What is required: If a line in the data below contains "longtable", copy it.

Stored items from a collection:
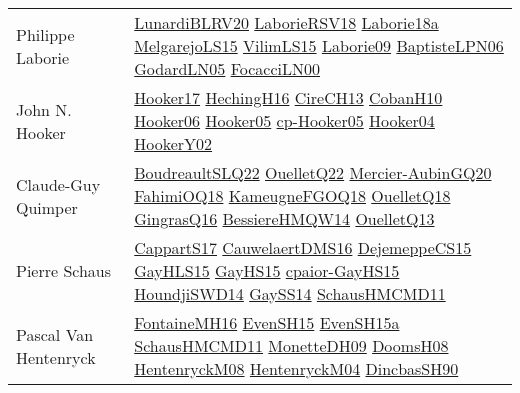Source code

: {\begin{longtable}{p{4cm}p{20cm}}
Philippe Laborie & \href{articles/LunardiBLRV20.pdf}{LunardiBLRV20}\cite{LunardiBLRV20} \href{articles/LaborieRSV18.pdf}{LaborieRSV18}\cite{LaborieRSV18} \href{papers/Laborie18a.pdf}{Laborie18a}\cite{Laborie18a} \href{papers/MelgarejoLS15.pdf}{MelgarejoLS15}\cite{MelgarejoLS15} \href{papers/VilimLS15.pdf}{VilimLS15}\cite{VilimLS15} \href{papers/Laborie09.pdf}{Laborie09}\cite{Laborie09} \href{}{BaptisteLPN06}\cite{BaptisteLPN06} \href{}{GodardLN05}\cite{GodardLN05} \href{papers/FocacciLN00.pdf}{FocacciLN00}\cite{FocacciLN00} \\
John N. Hooker & \href{papers/Hooker17.pdf}{Hooker17}\cite{Hooker17} \href{papers/HechingH16.pdf}{HechingH16}\cite{HechingH16} \href{papers/CireCH13.pdf}{CireCH13}\cite{CireCH13} \href{papers/CobanH10.pdf}{CobanH10}\cite{CobanH10} \href{articles/Hooker06.pdf}{Hooker06}\cite{Hooker06} \href{articles/Hooker05.pdf}{Hooker05}\cite{Hooker05} \href{papers/cp-Hooker05.pdf}{cp-Hooker05}\cite{cp-Hooker05} \href{papers/Hooker04.pdf}{Hooker04}\cite{Hooker04} \href{papers/HookerY02.pdf}{HookerY02}\cite{HookerY02} \\
Claude{-}Guy Quimper & \href{papers/BoudreaultSLQ22.pdf}{BoudreaultSLQ22}\cite{BoudreaultSLQ22} \href{papers/OuelletQ22.pdf}{OuelletQ22}\cite{OuelletQ22} \href{papers/Mercier-AubinGQ20.pdf}{Mercier-AubinGQ20}\cite{Mercier-AubinGQ20} \href{articles/FahimiOQ18.pdf}{FahimiOQ18}\cite{FahimiOQ18} \href{papers/KameugneFGOQ18.pdf}{KameugneFGOQ18}\cite{KameugneFGOQ18} \href{papers/OuelletQ18.pdf}{OuelletQ18}\cite{OuelletQ18} \href{papers/GingrasQ16.pdf}{GingrasQ16}\cite{GingrasQ16} \href{papers/BessiereHMQW14.pdf}{BessiereHMQW14}\cite{BessiereHMQW14} \href{papers/OuelletQ13.pdf}{OuelletQ13}\cite{OuelletQ13} \\
Pierre Schaus & \href{papers/CappartS17.pdf}{CappartS17}\cite{CappartS17} \href{papers/CauwelaertDMS16.pdf}{CauwelaertDMS16}\cite{CauwelaertDMS16} \href{papers/DejemeppeCS15.pdf}{DejemeppeCS15}\cite{DejemeppeCS15} \href{papers/GayHLS15.pdf}{GayHLS15}\cite{GayHLS15} \href{papers/GayHS15.pdf}{GayHS15}\cite{GayHS15} \href{papers/cpaior-GayHS15.pdf}{cpaior-GayHS15}\cite{cpaior-GayHS15} \href{papers/HoundjiSWD14.pdf}{HoundjiSWD14}\cite{HoundjiSWD14} \href{papers/GaySS14.pdf}{GaySS14}\cite{GaySS14} \href{articles/SchausHMCMD11.pdf}{SchausHMCMD11}\cite{SchausHMCMD11} \\
Pascal Van Hentenryck & \href{papers/FontaineMH16.pdf}{FontaineMH16}\cite{FontaineMH16} \href{papers/EvenSH15.pdf}{EvenSH15}\cite{EvenSH15} \href{articles/EvenSH15a.pdf}{EvenSH15a}\cite{EvenSH15a} \href{articles/SchausHMCMD11.pdf}{SchausHMCMD11}\cite{SchausHMCMD11} \href{papers/MonetteDH09.pdf}{MonetteDH09}\cite{MonetteDH09} \href{papers/DoomsH08.pdf}{DoomsH08}\cite{DoomsH08} \href{papers/HentenryckM08.pdf}{HentenryckM08}\cite{HentenryckM08} \href{papers/HentenryckM04.pdf}{HentenryckM04}\cite{HentenryckM04} \href{articles/DincbasSH90.pdf}{DincbasSH90}\cite{DincbasSH90} \\

\end{longtable}}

Exercise output:
: {\begin{longtable}{p{4cm}p{20cm}}
\end{longtable}}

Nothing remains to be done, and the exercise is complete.